Auch in diesem Jahr warteten nahezu eintausend Kinder von Gefängnisinsassen auf den Weihnachtsmann, in dessen Rolle die Mitarbeiter des Programms „Engels-Tannenbaum“ schlüpften. Sie gehören „PF Bulgaria“ an, einer Vereinigung, die sich der Unterstützung von Menschen, die eine Haftstrafe absitzen, und Opfern von Gewalt und deren Familien verschrieben hat. Die Organisation selbst unterhält sich ausschließlich durch Spenden. Die Geschenke, die den Kindern im „Namen ihrer Eltern“ überreicht wurden, sorgten nicht nur für große Freude, sondern auch dafür, dass die Eltern-Kind-Beziehung nicht abbricht, denn „die Kinder von Gefängnisinsassen sitzen keine Strafe ab, leiden aber mehr“, versicherte uns Vater Nikolaj Georgiew, Vorsitzender der Vereinigung.
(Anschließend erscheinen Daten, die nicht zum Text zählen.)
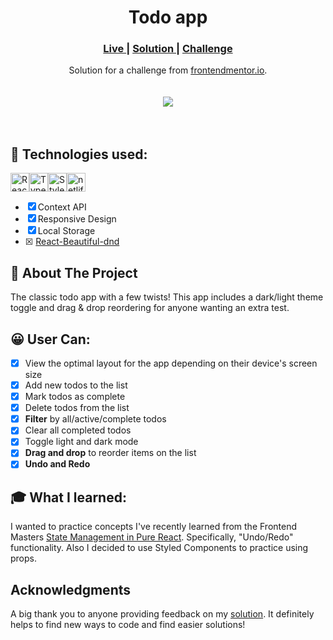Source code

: <h1 align="center">Todo app</h1>
<div align="center">
  <h3>
    <a href="https://www.frontendmentor.io/solutions/todo-app-4SzP6MCP8O" color="white">
      Live
    </a>
    <span> | </span>
    <a href="https://main--wondrous-dodol-796100.netlify.app/">
      Solution
    </a>
   <span> | </span>
    <a href="https://www.frontendmentor.io/solutions/todo-app-4SzP6MCP8O">
      Challenge
    </a>
  </h3>
</div>
<div align="center">
   Solution for a challenge from  <a href="https://www.frontendmentor.io/" target="_blank">frontendmentor.io</a>.
</div>
<br/>
<br/>

<div align="center"><img src="https://res.cloudinary.com/dz209s6jk/image/upload/q_auto:good,w_900/Challenges/llcq9eiv3ney5tkxgdtu.jpg"></img></div>
<br/>
<br/>

## 🚀 Technologies used:

<img src="https://img.shields.io/badge/react-%2320232a.svg?style=for-the-badge&logo=react&logoColor=%2361DAFB" alt="React icon" height="30" /><img src="https://img.shields.io/badge/typescript-%23007ACC.svg?style=for-the-badge&logo=typescript&logoColor=white" alt="Typescript icon" height="30" /><img src="https://img.shields.io/badge/styled--components-DB7093?style=for-the-badge&logo=styled-components&logoColor=white" alt="Styles Components icon" height="30" /><img src="https://img.shields.io/badge/netlify-%23000000.svg?style=for-the-badge&logo=netlify&logoColor=#00C7B7" alt="netlify icon" height="30" />

- [x] Context API
- [x] Responsive Design
- [x] Local Storage
- [x] <a href="https://github.com/atlassian/react-beautiful-dnd" color="white">
      React-Beautiful-dnd
    </a>

## 📄 About The Project

The classic todo app with a few twists! This app includes a dark/light theme toggle and drag & drop reordering for anyone wanting an extra test.
<br/>

## 😀 User Can:

- [x] View the optimal layout for the app depending on their device's screen size
- [x] Add new todos to the list
- [x] Mark todos as complete
- [x] Delete todos from the list
- [x] **Filter** by all/active/complete todos
- [x] Clear all completed todos
- [x] Toggle light and dark mode
- [x] **Drag and drop** to reorder items on the list
- [x] **Undo and Redo**

## 🎓 What I learned:

I wanted to practice concepts I've recently learned from the Frontend Masters [State Management in Pure React](https://frontendmasters.com/courses/pure-react-state/). Specifically, "Undo/Redo" functionality.
Also I decided to use Styled Components to practice using props. 

## Acknowledgments

A big thank you to anyone providing feedback on my [solution](https://www.frontendmentor.io/challenges/todo-app-Su1_KokOW/hub/todo-app-using-react-typescript-styled-components-and-context-ap-e97ZiDy17r). It definitely helps to find new ways to code and find easier solutions!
„Die Gesellschaft hat kein Recht, auch die Kinder der Gefängnisinsassen zu bestrafen“, meint entschieden der Geistliche. „Der Gefängnisinsasse heute ist morgen schon unser Nachbar. Seine Kinder sind aber heute schon unter uns und wenn sie keine Eltern haben, die sie leiten und erziehen, warum sollten wir es dann nicht sein? Es reicht völlig aus, wenn wir ihnen aus reinem Herzen den Arm reichen, damit diese unschuldigen Kinder zur Brücke werden, über die ihre Eltern zurückfinden und die ihnen als Beispiel dienen können. Sobald sich ein Kind verstoßen und erniedrigt fühlt, kommt in ihm Verbitterung auf und es beschreitet den gleichen falschen Weg, den seine Mutter oder sein Vater einschlugen und im Gefängnis landeten.“
In den bulgarischen Haftanstalten ist es um die Seelsorge der Insassen schlecht bestellt. Allen 25 Einrichtungen dieser Art stehen lediglich 4 Geistliche zur Verfügung. Der Staat ist nur formell um die Umerziehung der Kriminellen bemüht.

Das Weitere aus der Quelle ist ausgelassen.